I used more blue fondant and cut out the stars and moons using cookie cutters. The moons were cut out with circle cutters, one large and then one smaller one to make the half moon shape. I adhered these to the cake with water and let them set up while I rolled out the hat brim. 

To paint the shapes I used a gold luster dust mixed with a bit of vodka (which burns off as the paint dries) and hand painted the shapes on the cake. This takes a steady hand but if they are painted before placement then the paint cracks when you put the shapes on the cake so it works better to paint them after placement. I also used the same paint to write the wording onto the hat brim at this time. It took two coats so I worked on the ears while waiting.

The ears are just two large chocolate chip cookies. I trimmed one side of each to make the flat side that sits on the hat and then I covered them with a thick sheet of black fondant. I put a skewer through the cake where I wanted the ears to be and then stuck toothpicks into the ears and finally put that into the cake once the two coats of gold paint were dry. While placing the ears onto the cake I gently pressed in the toothpicks to see where the ears would set and then trimmed the shapes that fell under where the ears would sit. I used a bit of water to help hold the ears and then sat there holding the ears until they set up solidly onto the cake.

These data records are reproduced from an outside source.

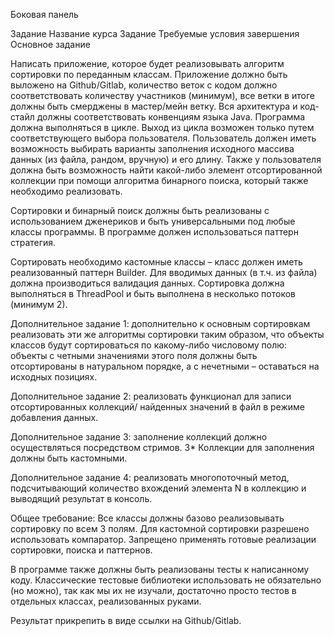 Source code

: Боковая панель

Задание
Название курса
Задание
Требуемые условия завершения
Основное задание

Написать приложение, которое будет реализовывать алгоритм сортировки по переданным классам. Приложение должно быть выложено на Github/Gitlab, количество веток с кодом должно соответствовать количеству участников (минимум), все ветки в итоге должны быть смерджены в мастер/мейн ветку. Вся архитектура и код-стайл должны соответствовать конвенциям языка Java. Программа должна выполняться в цикле. Выход из цикла возможен только путем соответствующего выбора пользователя. Пользователь должен иметь возможность выбирать варианты заполнения исходного массива данных (из файла, рандом, вручную) и его длину. Также у пользователя должна быть возможность найти какой-либо элемент отсортированной коллекции при помощи алгоритма бинарного поиска, который также необходимо реализовать.

Сортировки и бинарный поиск должны быть реализованы с использованием дженериков и быть универсальными под любые классы программы. В программе должен использоваться паттерн стратегия.

Сортировать необходимо кастомные классы – класс должен иметь реализованный паттерн Builder. Для вводимых данных (в т.ч. из файла) должна производиться валидация данных. Сортировка должна выполняться в ThreadPool и быть выполнена в несколько потоков (минимум 2).

Дополнительное задание 1: дополнительно к основным сортировкам реализовать эти же алгоритмы сортировки таким образом, что объекты классов будут сортироваться по какому-либо числовому полю: объекты с четными значениями этого поля должны быть отсортированы в натуральном порядке, а с нечетными – оставаться на исходных позициях.

Дополнительное задание 2: реализовать функционал для записи отсортированных коллекций/ найденных значений в файл в режиме добавления данных.

Дополнительное задание 3: заполнение коллекций должно осуществляться посредством стримов.
3* Коллекции для заполнения должны быть кастомными.

Дополнительное задание 4: реализовать многопоточный метод, подсчитывающий количество вхождений элемента N в коллекцию и выводящий результат в консоль.

Общее требование:
Все классы должны базово реализовывать сортировку по всем 3 полям. Для кастомной сортировки разрешено использовать компаратор. Запрещено применять готовые реализации сортировки, поиска и паттернов.

В программе также должны быть реализованы тесты к написанному коду. Классические тестовые библиотеки использовать не обязательно (но можно), так как мы их не изучали, достаточно просто тестов в отдельных классах, реализованных руками.

Результат прикрепить в виде ссылки на Github/Gitlab.
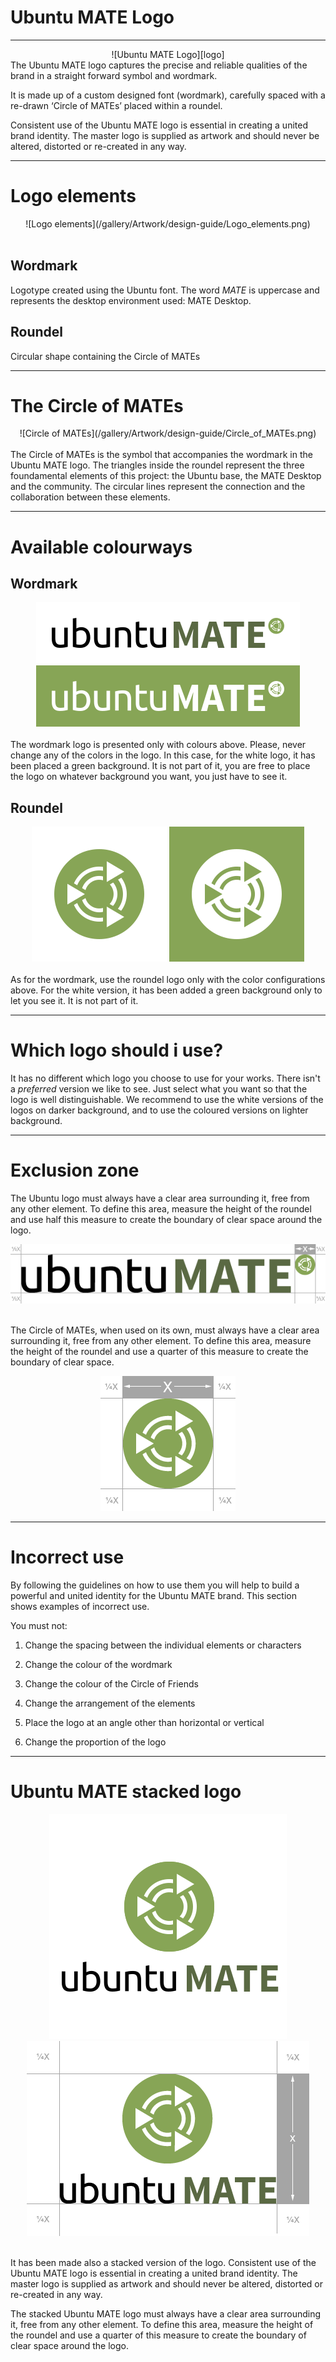 <!--
.. title: Logo Guidelines
.. slug: logo-guidelines
.. date: 2017-07-29 15:12:00 UTC
.. tags: Ubuntu,MATE,brand,logo,guidelines,guide
.. link:
.. description: Provides information on using the Ubuntu MATE logo and identity.
.. type: text
.. author: Roberto Perico
-->

# Ubuntu MATE Logo

---

[logo]:/gallery/Artwork/design-guide/Main_Logo.png
<div align="center">
	![Ubuntu MATE Logo][logo]
</div>
The Ubuntu MATE logo captures the precise and reliable qualities of the brand in a straight forward symbol and wordmark.

It is made up of a custom designed font (wordmark), carefully spaced with a re-drawn ‘Circle of MATEs’ placed within a roundel.

Consistent use of the Ubuntu MATE logo is essential in creating a united brand identity. The master logo is supplied as artwork and should never be altered, distorted or re-created in any way.

---

# Logo elements
<div align="center">
	![Logo elements](/gallery/Artwork/design-guide/Logo_elements.png)
</div>
<br>

## Wordmark
Logotype created using the Ubuntu font. The word _MATE_ is uppercase and represents the desktop environment used: MATE Desktop.

## Roundel
Circular shape containing the Circle of MATEs

---

# The Circle of MATEs
<div align="center">
	![Circle of MATEs](/gallery/Artwork/design-guide/Circle_of_MATEs.png)
</div>
<br>
The Circle of MATEs is the symbol that accompanies the wordmark in the Ubuntu MATE logo. The triangles inside the roundel represent the three foundamental elements of this project: the Ubuntu base, the MATE Desktop and the community. The circular lines represent the connection and the collaboration between these elements.

---

# Available colourways

## Wordmark

<div align="center">
	<img src="/gallery/Artwork/design-guide/Main_Logo.png" alt="Ubuntu MATE logo">
	<img src="/gallery/Artwork/design-guide/Main_Logo_white.png" alt="Ubuntu MATE logo white">
</div>
<br>
The wordmark logo is presented only with colours above. Please, never change any of the colors in the logo.
In this case, for the white logo, it has been placed a green background. It is not part of it, you are free to place the logo on whatever background you want, you just have to see it.

## Roundel

<div align="center">
	<img src="/gallery/Artwork/design-guide/Circle_of_MATEs_green.png" alt="Ubuntu MATE logo">
	<img src="/gallery/Artwork/design-guide/Circle_of_MATEs_white.png" alt="Ubuntu MATE logo white">
</div>
<br>
As for the wordmark, use the roundel logo only with the color configurations above. For the white version, it has been added a green background only to let you see it. It is not part of it.

---

# Which logo should i use?

It has no different which logo you choose to use for your works. There isn't a _preferred_ version we like to see. Just select what you want so that the logo is well distinguishable. We recommend to use the white versions of the logos on darker background, and to use the coloured versions on lighter background.

---

# Exclusion zone

The Ubuntu logo must always have a clear area surrounding it, free from any other element. To define this area, measure the height of the roundel and use half this measure to create the boundary of clear space around the logo.
<br>

<div align="center">
	<img src="/gallery/Artwork/design-guide/Ubuntu-MATE-Tag-Green-and-Black-margins.png">
</div>
<br>

The Circle of MATEs, when used on its own, must always have a clear area surrounding it, free from any other element. To define this area, measure the height of the roundel and use a quarter of this measure to create the boundary of clear space.
<br>

<div align="center">
	<img src="/gallery/Artwork/design-guide/Ubuntu-MATE-Rondel-Green-margins.png">
</div>

---

# Incorrect use

By following the guidelines on how to use them you will help to build a powerful and united identity for the Ubuntu MATE brand. This section shows examples of incorrect use.

You must not:

1. Change the spacing between the individual elements or characters

2. Change the colour of the wordmark

3. Change the colour of the Circle of Friends

4. Change the arrangement of the elements

5. Place the logo at an angle other than horizontal or vertical

6. Change the proportion of the logo

---

# Ubuntu MATE stacked logo

<div align="center">
	<img src="/gallery/Artwork/design-guide/Wheel_tag_coloured.png">
	<img src="/gallery/Artwork/design-guide/Ubuntu-MATE-Tag-Green-and-Black-Square-margins.png">
</div>
<br>

It has been made also a stacked version of the logo. Consistent use of the Ubuntu MATE logo is essential in creating a united brand identity. The master logo is supplied as artwork and should never be altered, distorted or re-created in any way.

The stacked Ubuntu MATE logo must always have a clear area surrounding it, free from any other element. To define this area, measure the height of the roundel and use a quarter of this measure to create the boundary of clear space around the logo.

Looking at the cake at this point I was "happy" with it but not thrilled. I finally decided to use a bit of the luster dust to add a dash of sparkle and, just like that, it turned the cake from good into great. It took me awhile to figure out why but I finally decided that it made the cake look like it was ceramic and no longer cake. At that point I was really really happy with it. 

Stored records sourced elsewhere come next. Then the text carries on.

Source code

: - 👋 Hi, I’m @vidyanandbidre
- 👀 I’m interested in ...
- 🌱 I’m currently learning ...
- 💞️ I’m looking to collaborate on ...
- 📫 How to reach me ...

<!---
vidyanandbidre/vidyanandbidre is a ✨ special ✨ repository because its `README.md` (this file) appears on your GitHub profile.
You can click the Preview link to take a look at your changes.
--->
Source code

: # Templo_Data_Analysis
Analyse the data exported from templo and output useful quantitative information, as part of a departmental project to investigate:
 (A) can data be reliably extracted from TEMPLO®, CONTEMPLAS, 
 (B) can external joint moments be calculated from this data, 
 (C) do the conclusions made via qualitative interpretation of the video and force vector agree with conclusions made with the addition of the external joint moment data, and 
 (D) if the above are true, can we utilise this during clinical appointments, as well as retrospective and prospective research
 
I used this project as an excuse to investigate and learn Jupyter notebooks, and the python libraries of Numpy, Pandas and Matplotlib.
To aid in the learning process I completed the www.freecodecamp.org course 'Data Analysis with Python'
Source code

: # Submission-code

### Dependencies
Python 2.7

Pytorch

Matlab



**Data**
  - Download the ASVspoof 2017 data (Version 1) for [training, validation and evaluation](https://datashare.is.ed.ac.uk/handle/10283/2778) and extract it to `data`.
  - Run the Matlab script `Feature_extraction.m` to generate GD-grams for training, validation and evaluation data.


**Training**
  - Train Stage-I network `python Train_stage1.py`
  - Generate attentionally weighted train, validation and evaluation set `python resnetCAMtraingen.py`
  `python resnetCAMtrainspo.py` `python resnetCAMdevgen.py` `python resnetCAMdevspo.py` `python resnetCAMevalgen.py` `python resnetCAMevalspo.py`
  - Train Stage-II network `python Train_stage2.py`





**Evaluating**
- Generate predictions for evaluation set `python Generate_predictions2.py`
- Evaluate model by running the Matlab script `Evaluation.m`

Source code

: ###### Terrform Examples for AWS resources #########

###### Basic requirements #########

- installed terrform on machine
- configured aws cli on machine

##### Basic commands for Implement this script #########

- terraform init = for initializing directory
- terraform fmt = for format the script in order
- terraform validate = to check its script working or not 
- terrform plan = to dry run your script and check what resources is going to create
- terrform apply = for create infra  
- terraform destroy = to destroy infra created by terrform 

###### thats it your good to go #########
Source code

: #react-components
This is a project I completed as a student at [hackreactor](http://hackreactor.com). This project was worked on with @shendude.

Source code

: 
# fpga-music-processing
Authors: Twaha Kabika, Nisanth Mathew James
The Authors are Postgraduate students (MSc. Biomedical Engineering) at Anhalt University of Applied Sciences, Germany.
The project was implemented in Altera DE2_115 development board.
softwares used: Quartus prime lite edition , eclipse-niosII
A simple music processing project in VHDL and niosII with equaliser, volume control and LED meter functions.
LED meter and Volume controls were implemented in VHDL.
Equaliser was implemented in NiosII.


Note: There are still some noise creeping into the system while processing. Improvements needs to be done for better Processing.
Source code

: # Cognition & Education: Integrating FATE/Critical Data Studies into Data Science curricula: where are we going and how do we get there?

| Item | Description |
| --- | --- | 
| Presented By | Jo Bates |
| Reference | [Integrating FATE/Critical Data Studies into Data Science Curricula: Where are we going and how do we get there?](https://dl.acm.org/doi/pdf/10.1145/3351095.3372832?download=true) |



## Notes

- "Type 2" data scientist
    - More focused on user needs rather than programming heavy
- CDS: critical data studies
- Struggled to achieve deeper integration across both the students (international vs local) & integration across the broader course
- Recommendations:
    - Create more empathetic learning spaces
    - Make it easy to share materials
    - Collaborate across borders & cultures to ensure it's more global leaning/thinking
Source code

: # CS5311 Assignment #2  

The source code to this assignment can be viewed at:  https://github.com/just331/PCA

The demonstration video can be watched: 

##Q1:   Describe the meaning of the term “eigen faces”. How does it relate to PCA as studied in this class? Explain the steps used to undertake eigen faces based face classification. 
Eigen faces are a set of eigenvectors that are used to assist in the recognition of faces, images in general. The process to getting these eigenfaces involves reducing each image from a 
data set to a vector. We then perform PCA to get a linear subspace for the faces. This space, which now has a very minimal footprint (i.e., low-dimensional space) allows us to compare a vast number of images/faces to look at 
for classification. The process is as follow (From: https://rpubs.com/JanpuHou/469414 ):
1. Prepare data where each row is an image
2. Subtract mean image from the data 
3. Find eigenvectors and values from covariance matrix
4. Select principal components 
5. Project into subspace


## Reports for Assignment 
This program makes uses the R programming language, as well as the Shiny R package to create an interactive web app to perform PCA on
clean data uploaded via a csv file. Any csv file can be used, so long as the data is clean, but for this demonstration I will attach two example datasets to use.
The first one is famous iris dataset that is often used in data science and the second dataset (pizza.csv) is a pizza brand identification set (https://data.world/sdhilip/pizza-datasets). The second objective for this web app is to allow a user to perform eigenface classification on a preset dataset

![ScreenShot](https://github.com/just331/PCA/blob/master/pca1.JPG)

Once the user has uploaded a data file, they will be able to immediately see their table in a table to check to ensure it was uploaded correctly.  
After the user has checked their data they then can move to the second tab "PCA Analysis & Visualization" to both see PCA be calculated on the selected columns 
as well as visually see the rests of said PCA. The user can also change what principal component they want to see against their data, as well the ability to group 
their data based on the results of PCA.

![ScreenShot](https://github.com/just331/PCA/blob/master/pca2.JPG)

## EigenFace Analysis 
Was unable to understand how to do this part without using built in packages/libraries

Happy to say my husband was very happy with it too! The great thing is that at his birthday we were able to celebrate two more birthdays at the same time so this special cake was even more special! 

Now this week I didn't make a cake, I made Pumpkin Pies in a Jar! I have made cupcakes in a jar but never a pie in a jar so I went for help...and, of course, found it online!
Here is how you do it! Take your regular crust and roll it out. Now cut that into fourths. You can use the type of crust from the store that comes in sheets and just cut that into fourths. Press and mold that fourth of a sheet into the jar. These are half pint jars. Fill with your normal recipe of pumpkin pie filling. I follow the Libby's recipe on the side of the can and double the spices for mine. Fill to the place where the lip rings begin and then freeze them for 10 minutes. Bake on a cookie sheet or stoneware slab at 425 degrees for 15 minutes and then turn the heat down to 350 degrees and bake for another 40 minutes. Set the jars out on a wire rack and let cool for at least an hour before you put the lids on top. While the jars were in the freezer I took the left over crust dough and cut out the little leaves and pumpkins and then let them brown up in the oven. Once the jars were totally cool I placed 3 on top of each one and then put on the lid, the ribbon and the wired fuzzy ribbon. We gave these out to the other guests at the Thanksgiving Dinner we attended. They were a big hit!

Just a small birthday cake for this upcoming week but it will be fun to share it with you all next Sunday!